| EXERCISE DIRECTIONS |
Which lines of the data contain the string "language"? Copy every one.

| TASK INPUT |
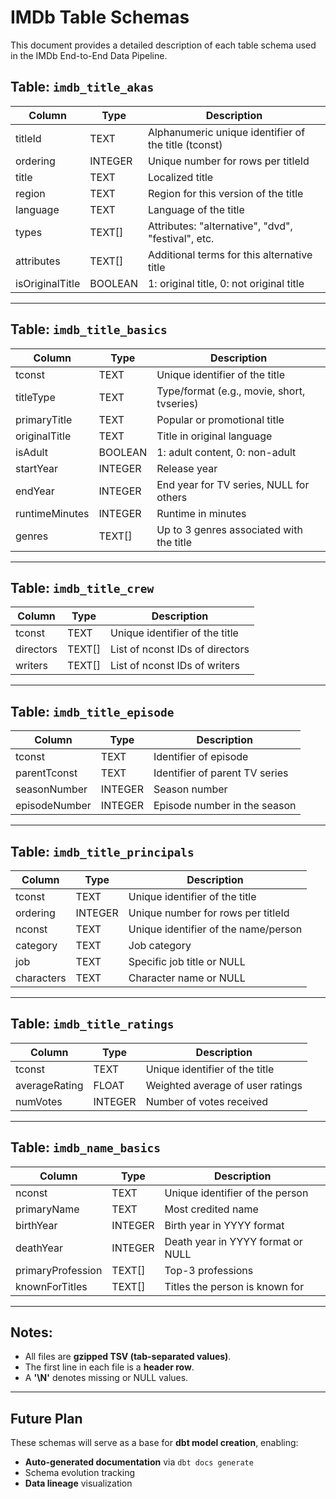 # IMDb Table Schemas

This document provides a detailed description of each table schema used in the IMDb End-to-End Data Pipeline.

## Table: `imdb_title_akas`
| Column            | Type    | Description                                                                 |
|-------------------|---------|-----------------------------------------------------------------------------|
| titleId           | TEXT    | Alphanumeric unique identifier of the title (tconst)                        |
| ordering          | INTEGER | Unique number for rows per titleId                                          |
| title             | TEXT    | Localized title                                                             |
| region            | TEXT    | Region for this version of the title                                        |
| language          | TEXT    | Language of the title                                                       |
| types             | TEXT[]  | Attributes: "alternative", "dvd", "festival", etc.                          |
| attributes        | TEXT[]  | Additional terms for this alternative title                                 |
| isOriginalTitle   | BOOLEAN | 1: original title, 0: not original title                                    |

---

## Table: `imdb_title_basics`
| Column           | Type    | Description                                                                  |
|------------------|---------|------------------------------------------------------------------------------|
| tconst           | TEXT    | Unique identifier of the title                                               |
| titleType        | TEXT    | Type/format (e.g., movie, short, tvseries)                                   |
| primaryTitle     | TEXT    | Popular or promotional title                                                 |
| originalTitle    | TEXT    | Title in original language                                                   |
| isAdult          | BOOLEAN | 1: adult content, 0: non-adult                                               |
| startYear        | INTEGER | Release year                                                                 |
| endYear          | INTEGER | End year for TV series, NULL for others                                      |
| runtimeMinutes   | INTEGER | Runtime in minutes                                                           |
| genres           | TEXT[]  | Up to 3 genres associated with the title                                     |

---

## Table: `imdb_title_crew`
| Column    | Type    | Description                                         |
|-----------|---------|-----------------------------------------------------|
| tconst    | TEXT    | Unique identifier of the title                      |
| directors | TEXT[]  | List of nconst IDs of directors                     |
| writers   | TEXT[]  | List of nconst IDs of writers                       |

---

## Table: `imdb_title_episode`
| Column        | Type    | Description                                     |
|---------------|---------|-------------------------------------------------|
| tconst        | TEXT    | Identifier of episode                           |
| parentTconst  | TEXT    | Identifier of parent TV series                  |
| seasonNumber  | INTEGER | Season number                                   |
| episodeNumber | INTEGER | Episode number in the season                    |

---

## Table: `imdb_title_principals`
| Column    | Type    | Description                                         |
|-----------|---------|-----------------------------------------------------|
| tconst    | TEXT    | Unique identifier of the title                      |
| ordering  | INTEGER | Unique number for rows per titleId                  |
| nconst    | TEXT    | Unique identifier of the name/person                |
| category  | TEXT    | Job category                                        |
| job       | TEXT    | Specific job title or NULL                          |
| characters| TEXT    | Character name or NULL                              |

---

## Table: `imdb_title_ratings`
| Column        | Type    | Description                                     |
|---------------|---------|-------------------------------------------------|
| tconst        | TEXT    | Unique identifier of the title                  |
| averageRating | FLOAT   | Weighted average of user ratings                |
| numVotes      | INTEGER | Number of votes received                        |

---

## Table: `imdb_name_basics`
| Column            | Type    | Description                                     |
|-------------------|---------|-------------------------------------------------|
| nconst            | TEXT    | Unique identifier of the person                 |
| primaryName       | TEXT    | Most credited name                              |
| birthYear         | INTEGER | Birth year in YYYY format                       |
| deathYear         | INTEGER | Death year in YYYY format or NULL               |
| primaryProfession | TEXT[]  | Top-3 professions                               |
| knownForTitles    | TEXT[]  | Titles the person is known for                  |

---

## Notes:
- All files are **gzipped TSV (tab-separated values)**.
- The first line in each file is a **header row**.
- A **'\N'** denotes missing or NULL values.

---

## Future Plan
These schemas will serve as a base for **dbt model creation**, enabling:
- **Auto-generated documentation** via `dbt docs generate`
- Schema evolution tracking
- **Data lineage** visualization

| REPLY TO THE TASK |
| language          | TEXT    | Language of the title                                                       |
| originalTitle    | TEXT    | Title in original language                                                   |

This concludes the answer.